Ari Aster considers Midsommar to be a 'dark comedy'

  • Bang Showbiz
  • 5 July 2019
Ari Aster

Ari Aster

Ari Aster says 'Midsommar' is a " perverse wish-fulfillment film" and confessed the ending of the movie "makes him laugh"

'Midsommar' director Ari Aster considers his latest film to be a "dark comedy".

The American filmmaker has been terrifying audiences with his new horror movie, which stars Florence Pugh and Jack Reynor as a couple on the brink of splitting who attend a midsummer festival in a remote Swedish village where events take a disturbing course.

However, Ari believes his story is actually a "perverse wish-fulfilment film" and the ending of the movie actually "makes him laugh".

In an interview with Collider, he said: "I've been calling this movie a wish-fulfilment film and fantasy from the beginning. It's a perverse wish-fulfilment film and fantasy. But for me, yeah, I do see the film as a dark comedy. The ending makes me laugh. Yeah, I was hoping to make kind of like a malignant crowd-pleaser."

The 'Hereditary' director says, for him, the film ends "cathartically" and although he finds it amusing he wants audiences to "question what they're feeling".

He added: "I'm hoping that 'Midsommar', especially, it's not just a movie that ends cathartically, but I'm hoping it's a film about catharsis in a way.

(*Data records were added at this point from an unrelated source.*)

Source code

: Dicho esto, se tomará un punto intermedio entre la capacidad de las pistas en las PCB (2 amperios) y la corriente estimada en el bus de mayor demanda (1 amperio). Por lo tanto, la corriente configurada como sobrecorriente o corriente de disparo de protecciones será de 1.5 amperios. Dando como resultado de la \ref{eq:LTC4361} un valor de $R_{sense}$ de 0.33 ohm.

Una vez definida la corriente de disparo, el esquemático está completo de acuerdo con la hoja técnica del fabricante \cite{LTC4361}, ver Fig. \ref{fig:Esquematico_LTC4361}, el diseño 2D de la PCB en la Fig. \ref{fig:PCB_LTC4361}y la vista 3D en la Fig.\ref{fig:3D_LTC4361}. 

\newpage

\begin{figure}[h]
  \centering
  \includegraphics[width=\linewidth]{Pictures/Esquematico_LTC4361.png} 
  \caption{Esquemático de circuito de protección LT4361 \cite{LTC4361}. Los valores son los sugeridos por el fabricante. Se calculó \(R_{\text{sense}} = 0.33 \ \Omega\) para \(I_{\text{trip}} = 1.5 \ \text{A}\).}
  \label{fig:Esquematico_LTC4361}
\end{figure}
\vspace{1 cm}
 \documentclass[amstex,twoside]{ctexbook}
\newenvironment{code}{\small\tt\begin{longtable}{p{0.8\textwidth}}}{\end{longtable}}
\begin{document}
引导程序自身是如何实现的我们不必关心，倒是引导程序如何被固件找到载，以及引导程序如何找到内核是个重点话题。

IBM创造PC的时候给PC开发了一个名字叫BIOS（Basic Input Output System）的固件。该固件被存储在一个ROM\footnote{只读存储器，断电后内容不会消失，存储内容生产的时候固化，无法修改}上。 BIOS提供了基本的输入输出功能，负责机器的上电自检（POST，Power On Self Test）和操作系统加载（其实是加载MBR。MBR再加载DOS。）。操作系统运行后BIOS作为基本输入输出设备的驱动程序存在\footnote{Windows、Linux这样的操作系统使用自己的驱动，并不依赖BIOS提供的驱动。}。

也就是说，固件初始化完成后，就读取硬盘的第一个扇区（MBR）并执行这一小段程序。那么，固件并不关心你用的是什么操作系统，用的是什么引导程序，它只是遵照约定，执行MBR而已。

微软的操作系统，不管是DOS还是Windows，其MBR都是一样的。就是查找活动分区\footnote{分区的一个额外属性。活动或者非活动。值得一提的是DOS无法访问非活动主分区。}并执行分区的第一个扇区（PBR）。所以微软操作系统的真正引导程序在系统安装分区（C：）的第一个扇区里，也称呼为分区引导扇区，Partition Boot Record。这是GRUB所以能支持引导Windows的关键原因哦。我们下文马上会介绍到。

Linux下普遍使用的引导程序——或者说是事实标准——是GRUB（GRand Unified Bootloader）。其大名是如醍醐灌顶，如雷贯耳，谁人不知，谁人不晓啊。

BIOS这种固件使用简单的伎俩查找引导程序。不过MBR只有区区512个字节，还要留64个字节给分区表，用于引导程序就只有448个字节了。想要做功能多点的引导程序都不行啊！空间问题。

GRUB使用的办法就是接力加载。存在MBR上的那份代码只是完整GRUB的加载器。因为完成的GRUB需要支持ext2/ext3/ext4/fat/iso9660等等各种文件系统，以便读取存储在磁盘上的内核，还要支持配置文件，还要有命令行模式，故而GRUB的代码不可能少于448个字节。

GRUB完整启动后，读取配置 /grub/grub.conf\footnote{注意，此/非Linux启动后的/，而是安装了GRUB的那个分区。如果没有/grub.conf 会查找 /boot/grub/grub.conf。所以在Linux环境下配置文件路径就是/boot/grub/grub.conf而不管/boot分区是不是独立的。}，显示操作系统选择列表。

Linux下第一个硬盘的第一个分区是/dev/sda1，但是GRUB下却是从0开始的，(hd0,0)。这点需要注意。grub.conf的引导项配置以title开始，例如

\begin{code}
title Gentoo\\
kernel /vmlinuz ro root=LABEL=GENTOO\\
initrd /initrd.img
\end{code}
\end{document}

"I hope that whatever you're feeling at the end, whatever viewers feel at the end, I hope that they feel compelled to question what they're feeling and not just feel it. I also hope its funny, but I hope that the laughter catches in the throat."


  • 4 stars
  • 2019
  • US / Sweden
  • 2h 20min
  • 18
  • Directed by: Ari Aster
  • Cast: Florence Pugh, Jack Reynor, William Jackson Harper, Vilhelm Blomgren, Archie Madekwe, Ellora Torchia, Will Poulter
  • UK release: 3 July 2019

Dani (Pugh) is a fragile American girl dating fellow student Christian (Reynor) who, after tragically losing family members, travels to Sweden with Christian and his friends to visit a commune. Slow-burn horror which simmers rather than explodes, but Pugh and Reynor give full-blooded turns and it’s transfixing.